Saved entries
╔══
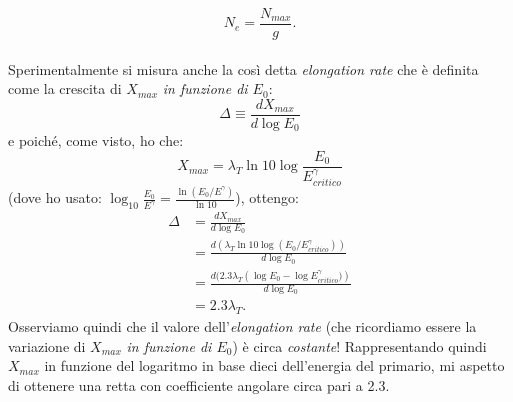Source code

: \documentclass[10pt,a4paper,usenatbib]{article}
\begin{document}
\begin{equation}
N_e = \frac{N_{max}}{g}. 
\label{eqn:gNe}
\end{equation}
\\Sperimentalmente si misura anche la così detta \textit{elongation rate} che è definita come la crescita di $X_{max}$ \textit{in funzione di $E_0$}:  
\begin{equation}
\Delta \equiv \frac{dX_{max}}{d\log{E_0}} 
\end{equation}
e poiché, come visto, ho che: 
\begin{equation}
X_{max} = \lambda_T \ln{10} \log{\frac{E_0}{E_{critico}^\gamma}}
\label{eqn:Xmax}
\end{equation}
(dove ho usato: $\log_{10}{\frac{E_0}{E^\gamma}} = \frac{\ln{(E_0/E^\gamma)}}{\ln{10}}$), ottengo: 
\begin{equation}
\begin{split}
\Delta &= \frac{dX_{max}}{d\log{E_0}} \\
&= \frac{d(\lambda_T \ln{10} \log{(E_0/E^\gamma_{critico})})}{d\log{E_0}} \\
&= \frac{d(2.3\lambda_T (\log{E_0} - \log{E^\gamma_{critico})})}{d\log{E_0}} \\
&= 2.3\lambda_T. 
\end{split}
\end{equation}
Osserviamo quindi che il valore dell'\textit{elongation rate} (che ricordiamo essere la variazione di $X_{max}$ \textit{in funzione di $E_0$}) è circa \textit{costante}! Rappresentando quindi $X_{max}$ in funzione del logaritmo in base dieci dell'energia del primario, mi aspetto di ottenere una retta con coefficiente angolare circa pari a 2.3. 





\end{document}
╚══
The data above must be given back verbatim, minus its images.

Source code

: \documentclass[10pt,a4paper,usenatbib]{article}
\begin{document}
\begin{equation}
N_e = \frac{N_{max}}{g}. 
\label{eqn:gNe}
\end{equation}
\\Sperimentalmente si misura anche la così detta \textit{elongation rate} che è definita come la crescita di $X_{max}$ \textit{in funzione di $E_0$}:  
\begin{equation}
\Delta \equiv \frac{dX_{max}}{d\log{E_0}} 
\end{equation}
e poiché, come visto, ho che: 
\begin{equation}
X_{max} = \lambda_T \ln{10} \log{\frac{E_0}{E_{critico}^\gamma}}
\label{eqn:Xmax}
\end{equation}
(dove ho usato: $\log_{10}{\frac{E_0}{E^\gamma}} = \frac{\ln{(E_0/E^\gamma)}}{\ln{10}}$), ottengo: 
\begin{equation}
\begin{split}
\Delta &= \frac{dX_{max}}{d\log{E_0}} \\
&= \frac{d(\lambda_T \ln{10} \log{(E_0/E^\gamma_{critico})})}{d\log{E_0}} \\
&= \frac{d(2.3\lambda_T (\log{E_0} - \log{E^\gamma_{critico})})}{d\log{E_0}} \\
&= 2.3\lambda_T. 
\end{split}
\end{equation}
Osserviamo quindi che il valore dell'\textit{elongation rate} (che ricordiamo essere la variazione di $X_{max}$ \textit{in funzione di $E_0$}) è circa \textit{costante}! Rappresentando quindi $X_{max}$ in funzione del logaritmo in base dieci dell'energia del primario, mi aspetto di ottenere una retta con coefficiente angolare circa pari a 2.3. 





\end{document}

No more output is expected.